Question : Which of the following information can be captured using Framework level counters? A. CPU Statistics e.g. total time spent executing map and reduce tasks B. Garbage collect ion counter C. How much RAM was consumed by all tasks D. A,B E. A,B,C
1. CPU Statistics e.g. total time spent executing map and reduce tasks
Correct Answer : Get Lastest Questions and Answer : Explanation: Counters represent global counters, defined either by the MapReduce framework or applications. Each Counter can be of any Enum type. Counters of a particular Enum are bunched into groups of type Counters.Group.
Applications can define arbitrary Counters (of type Enum) and update them via Reporter.incrCounter(Enum, long) or Reporter.incrCounter(String, String, long) in the map and/or reduce methods. These counters are then globally aggregated by the framework.
Hadoop provides an option where a certain set of bad input records can be skipped when processing map inputs. Applications can control this feature through the SkipBadRecords class.

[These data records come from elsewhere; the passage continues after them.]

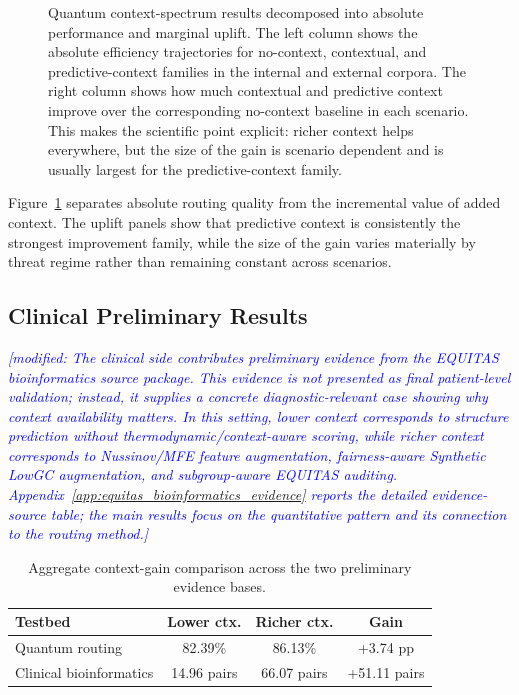\documentclass[conference]{IEEEtran}
\newcommand{\modified}[1]{\textcolor{blue}{{\it [modified: #1]}}}
\begin{document}
\begin{figure}[t]
\caption{Quantum context-spectrum results decomposed into absolute performance and marginal uplift. The left column shows the absolute efficiency trajectories for no-context, contextual, and predictive-context families in the internal and external corpora. The right column shows how much contextual and predictive context improve over the corresponding no-context baseline in each scenario. This makes the scientific point explicit: richer context helps everywhere, but the size of the gain is scenario dependent and is usually largest for the predictive-context family.}
\label{fig:context_spectrum}
\end{figure}

Figure~\ref{fig:context_spectrum} separates absolute routing quality from the incremental value of added context. The uplift panels show that predictive context is consistently the strongest improvement family, while the size of the gain varies materially by threat regime rather than remaining constant across scenarios.

\subsection{Clinical Preliminary Results}
\modified{The clinical side contributes preliminary evidence from the EQUITAS
bioinformatics source package. This evidence is not presented as final
patient-level validation; instead, it supplies a concrete diagnostic-relevant
case showing why context availability matters. In this setting, lower context
corresponds to structure prediction without thermodynamic/context-aware scoring,
while richer context corresponds to Nussinov/MFE feature augmentation,
fairness-aware Synthetic LowGC augmentation, and subgroup-aware EQUITAS auditing.
Appendix~\ref{app:equitas_bioinformatics_evidence} reports the detailed
evidence-source table; the main results focus on the quantitative pattern and
its connection to the routing method.}

\begin{table}[t]
\caption{Aggregate context-gain comparison across the two preliminary evidence bases.}
\label{tab:cross_testbed_context_gain}
\centering
\small
\setlength{\tabcolsep}{4pt}
\begin{tabular}{p{}ccc}
\toprule
\textbf{Testbed} & \textbf{Lower ctx.} & \textbf{Richer ctx.} & \textbf{Gain} \\
\midrule
Quantum routing & 82.39\% & 86.13\% & +3.74 pp \\
Clinical bioinformatics & 14.96 pairs & 66.07 pairs & +51.11 pairs \\
\bottomrule
\end{tabular}
\end{table}
\end{document}
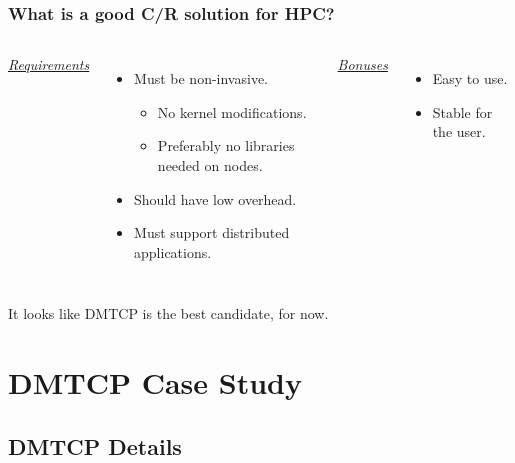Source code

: \documentclass[compress]{beamer}
\begin{document}
\begin{frame}
\frametitle{What is a good C/R solution for HPC?}

\begin{columns}[t]
\ul{\textit{Requirements}}
\begin{itemize}
\item Must be non-invasive.
  \begin{itemize}
  \item No kernel modifications.
  \item Preferably no libraries needed on nodes.
  \end{itemize}
\item Should have low overhead.
\item Must support distributed applications.
\end{itemize}

\ul{\textit{Bonuses}}
\begin{itemize}
\item Easy to use.
\item Stable for the user.
\end{itemize}

\end{columns}

\vspace{2ex}
It looks like DMTCP is the best candidate, for now.




\end{frame}



\section{DMTCP Case Study}    %

\subsection{DMTCP Details}    %
\end{document}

This feature can be used when map tasks crash deterministically on certain input. This usually happens due to bugs in the map function. Usually, the user would have to fix these bugs. This is, however, not possible sometimes. The bug may be in third party libraries, for example, for which the source code is not available. In such cases, the task never completes successfully even after multiple attempts, and the job fails. With this feature, only a small portion of data surrounding the bad records is lost, which may be acceptable for some applications (those performing statistical analysis on very large data, for example).
By default this feature is disabled. For enabling it, refer to SkipBadRecords.setMapperMaxSkipRecords(Configuration, long) and SkipBadRecords.setReducerMaxSkipGroups(Configuration, long).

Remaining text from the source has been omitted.